Estrada v. Fischer

*1315We affirm. Penal Law § 70.30 (1) (e) provides, in limited circumstances, for the reduction of the aggregate maximum term of imprisonment where consecutive determinate sentences have been imposed for two or more crimes. Penal Law § 70.30 (1) (e) (i) states, in relevant part, that: “Except as provided in subparagraph (ii), (Hi), (iv), (v), (vi) or (vii) of this paragraph, the aggregate maximum term of consecutive sentences, all of which are . . . determinate sentences, imposed for two or more crimes, other than two or more crimes that include a class A felony, committed prior to the time the person was imprisoned under any of such sentences shall, if it exceeds [20] years, be deemed to be [20] years, unless one of the sentences was imposed for a class B felony, in which case the aggregate maximum term shall, if it exceeds [30] years, be deemed to be [30] years” (emphasis added). Petitioner contends that because he received consecutive determinate sentences for the crimes of manslaughter in the first degree and attempted robbery in the first degree, the former of which is a class B felony, and his aggregate maximum term of imprisonment was 32 years, said term should be reduced to 30 years.
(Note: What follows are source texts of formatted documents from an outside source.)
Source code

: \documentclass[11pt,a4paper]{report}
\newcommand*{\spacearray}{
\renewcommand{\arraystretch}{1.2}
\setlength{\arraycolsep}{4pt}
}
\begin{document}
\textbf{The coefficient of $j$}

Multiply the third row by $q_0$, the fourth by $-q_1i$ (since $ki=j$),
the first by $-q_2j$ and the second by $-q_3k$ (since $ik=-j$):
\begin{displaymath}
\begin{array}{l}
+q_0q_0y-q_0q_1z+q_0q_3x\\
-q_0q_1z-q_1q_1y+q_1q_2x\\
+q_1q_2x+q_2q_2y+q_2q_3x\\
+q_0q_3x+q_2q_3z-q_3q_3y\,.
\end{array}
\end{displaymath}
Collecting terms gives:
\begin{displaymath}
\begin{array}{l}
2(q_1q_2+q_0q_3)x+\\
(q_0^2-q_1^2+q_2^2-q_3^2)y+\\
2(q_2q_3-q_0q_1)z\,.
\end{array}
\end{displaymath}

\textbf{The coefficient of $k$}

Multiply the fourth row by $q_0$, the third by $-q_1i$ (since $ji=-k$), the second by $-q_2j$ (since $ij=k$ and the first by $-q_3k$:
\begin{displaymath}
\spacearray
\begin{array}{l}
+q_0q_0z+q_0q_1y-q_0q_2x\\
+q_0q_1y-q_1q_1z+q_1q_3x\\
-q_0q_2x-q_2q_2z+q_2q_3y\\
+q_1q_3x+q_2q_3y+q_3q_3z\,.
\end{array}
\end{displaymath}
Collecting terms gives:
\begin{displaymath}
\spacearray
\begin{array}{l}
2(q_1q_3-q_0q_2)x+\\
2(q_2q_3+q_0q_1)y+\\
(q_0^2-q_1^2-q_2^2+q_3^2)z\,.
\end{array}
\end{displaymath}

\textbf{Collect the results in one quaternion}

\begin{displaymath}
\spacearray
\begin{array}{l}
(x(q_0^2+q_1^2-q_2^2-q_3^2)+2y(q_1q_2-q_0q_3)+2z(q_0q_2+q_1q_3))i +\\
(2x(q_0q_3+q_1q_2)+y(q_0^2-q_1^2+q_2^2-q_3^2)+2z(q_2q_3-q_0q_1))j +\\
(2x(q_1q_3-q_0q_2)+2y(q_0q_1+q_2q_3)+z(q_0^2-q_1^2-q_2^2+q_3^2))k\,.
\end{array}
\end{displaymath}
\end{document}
We find petitioner’s argument to be unpersuasive. Significantly, it ignores the express language at the beginning of this provision which makes it subject to other provisions of the statute and overlooks the fact that petitioner’s manslaughter conviction was a class B violent felony and his robbery conviction was a violent felony as well. Notably, Penal Law § 70.30 (1) (e) (iv), one of the sections referenced in Penal Law § 70.30 (1) (e) (i), addresses the situation where consecutive determinate sentences have been imposed for violent felony offenses. Penal Law § 70.30 (1) (e) (iv) provides: “Notwithstanding subparagraph (i) of this paragraph, the aggregate maximum term of consecutive *1316sentences, all of which are . . . determinate sentences, imposed for the conviction of two violent felony offenses committed prior to the time the person was imprisoned under any of such sentences and one of which is a class B violent felony offense, shall, if it exceeds [40] years, be deemed to be [40] years.” The above provision is the only one applicable to petitioner inasmuch as he received consecutive determinate sentences for two violent felony offenses. However, given that he did not receive an aggregate maximum term of imprisonment of more than 40 years, he is not entitled to a reduction of the sentence under the statute. Supreme Court properly concluded that the recalculation of petitioner’s maximum aggregate term of imprisonment was not warranted and dismissed the petition.

Mercure, J.P., Rose, Lahtinen, Stein and McCarthy, JJ., concur. Ordered that the judgment is affirmed, without costs.